And then there were four.
John Hogan — a member of the Catonsville Nine group that brought the argument against the Vietnam War into the homes of middle-class Catholics — died of a stroke on Oct. 3 at the age of 73. He was buried Tuesday in New Haven, Conn.
Hogan’s death is the fifth among participants of the 1968 protest, a May 17 action in which hundreds of draft records were stolen from the Catonsville Selective Service office, doused with homemade napalm and burned on the parking lot.
[A well-known play — “The Trial of the Catonsville Nine” — was written by the Berrigan brothers, Philip and Daniel, the group’s most prominent members. In 1972, Gregory Peck made a film of the play. On screen, Hogan was portrayed by Barton Heyman.]
Hogan was in Baltimore this past April to attend the funeral of fellow Catonsville Nine member Tom Lewis. The surviving members of the group are Daniel Berrgian, a poet and Jesuit priest; George Mische of Minnesota; and Marjorie and Tom Melville, longtime Catholic activists who introduced Hogan to the Berrigans while Hogan was a Maryknoll brother.
A Connecticut native who lived near New Haven, Hogan stayed with friends Brendan Walsh and Willa Bickam of the Viva House Catholic Worker while in Baltimore. Walsh gave the eulogy for Hogan this past Tuesday at a funeral Mass at St. Joseph Roman Catholic Church in New Haven.
“There were three Johns,” said Walsh, paraphrasing his remarks. “The Guatemalan John, who got thrown out of the country by the government and his own [religious] order for helping the poor; the Baltimore John, who was arrested with the Catonsville Nine; and the Connecticut John,” who used his skills as a carpenter to help the poor, especially those living in public housing, where he worked as an inspector.
Earlier this year, on the 40th anniversary of the protest, Hogan was interviewed by Patrick O’Neill of the Garner Catholic Worker House in North Carolina.
“Think of the Vietnam War,” said Hogan, explaining his actions in Catonsville as though leaping to push a kid out of the way of a speeding car. “The pictures coming out of the place . . . the amount of men being killed, and the people over there being killed . .. an enormous thing.
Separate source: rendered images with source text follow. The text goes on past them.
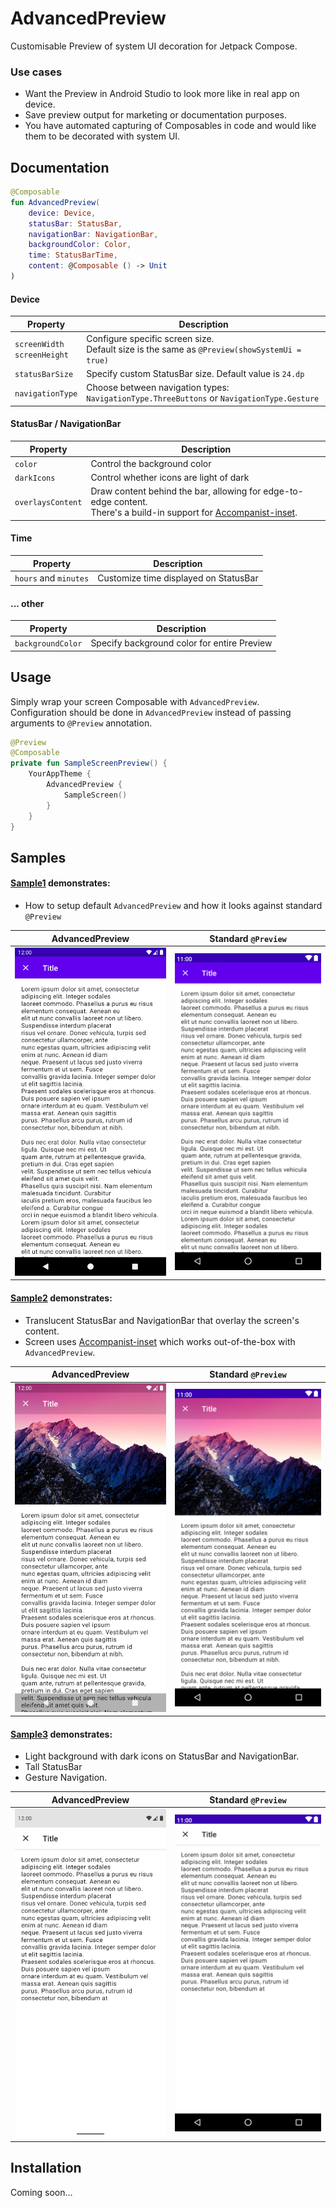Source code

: # AdvancedPreview
Customisable Preview of system UI decoration for Jetpack Compose.  

### Use cases
- Want the Preview in Android Studio to look more like in real app on device.
- Save preview output for marketing or documentation purposes.
- You have automated capturing of Composables in code and would like them to be decorated with system UI.

## Documentation

```kotlin
@Composable
fun AdvancedPreview(
    device: Device,
    statusBar: StatusBar,
    navigationBar: NavigationBar,
    backgroundColor: Color,
    time: StatusBarTime,
    content: @Composable () -> Unit
)
```

#### Device
| Property | Description |
|---|---|
| `screenWidth`<br/>`screenHeight` | Configure specific screen size.<br/>Default size is the same as `@Preview(showSystemUi = true)` |
| `statusBarSize` | Specify custom StatusBar size. Default value is `24.dp` |
| `navigationType` | Choose between navigation types: `NavigationType.ThreeButtons` or `NavigationType.Gesture` |


#### StatusBar / NavigationBar
| Property | Description |
|---|---|
| `color` | Control the background color |
| `darkIcons` | Control whether icons are light of dark |
| `overlaysContent` |  Draw content behind the bar, allowing for edge-to-edge content.<br/>There's a build-in support for [Accompanist-inset](https://google.github.io/accompanist/insets/). |

#### Time
| Property | Description |
|---|---|
| `hours` and `minutes`  |  Customize time displayed on StatusBar |

#### ... other
| Property | Description |
|---|---|
| `backgroundColor` | Specify background color for entire Preview |

## Usage
Simply wrap your screen Composable with `AdvancedPreview`.  
Configuration should be done in `AdvancedPreview` instead of passing arguments to `@Preview` annotation.

```kotlin
@Preview
@Composable
private fun SampleScreenPreview() {
    YourAppTheme {
        AdvancedPreview {
            SampleScreen()
        }
    }
}
```

## Samples

#### [Sample1](/sample/src/main/java/com/mobnetic/compose/advancedpreview/sample/Sample1.kt) demonstrates: 
- How to setup default `AdvancedPreview` and how it looks against standard `@Preview`

| AdvancedPreview | Standard `@Preview` |
|---|---|
| <img src="/docs/Sample1AdvancedPreview.png" width="260"> | <img src="/docs/Sample1StandardPreview.png" width="260"> |


#### [Sample2](/sample/src/main/java/com/mobnetic/compose/advancedpreview/sample/Sample2.kt) demonstrates:
- Translucent StatusBar and NavigationBar that overlay the screen's content.  
- Screen uses [Accompanist-inset](https://google.github.io/accompanist/insets/) which works out-of-the-box with `AdvancedPreview`.

| AdvancedPreview | Standard `@Preview` |
|---|---|
| <img src="/docs/Sample2AdvancedPreview.png" width="260"> | <img src="/docs/Sample2StandardPreview.png" width="260"> |

#### [Sample3](/sample/src/main/java/com/mobnetic/compose/advancedpreview/sample/Sample3.kt) demonstrates:
- Light background with dark icons on StatusBar and NavigationBar.
- Tall StatusBar 
- Gesture Navigation.

| AdvancedPreview | Standard `@Preview` |
|---|---|
| <img src="/docs/Sample3AdvancedPreview.png" width="260"> | <img src="/docs/Sample3StandardPreview.png" width="260"> |

## Installation
Coming soon…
How can you but not react to it?”
Hogan’s widow, Joan, said her husband felt exactly the same way about America’s current wars in Iraq and Afghanistan.
“Such dire, dire times we are in right now,” said Joan Hogan by telephone from the family home in Connecticut.
She said her husband had devoted most his time in recent years in the practice of Mother Teresa’s adage that most people are incapable of great acts but all can devote their life to small acts of great love.
“It wasn’t anything on a great political scale, it was more just spending time with lonely people, someone who may have just lost a parent or taking someone to pick up their car from the mechanic,” she said. “John did all of those things.”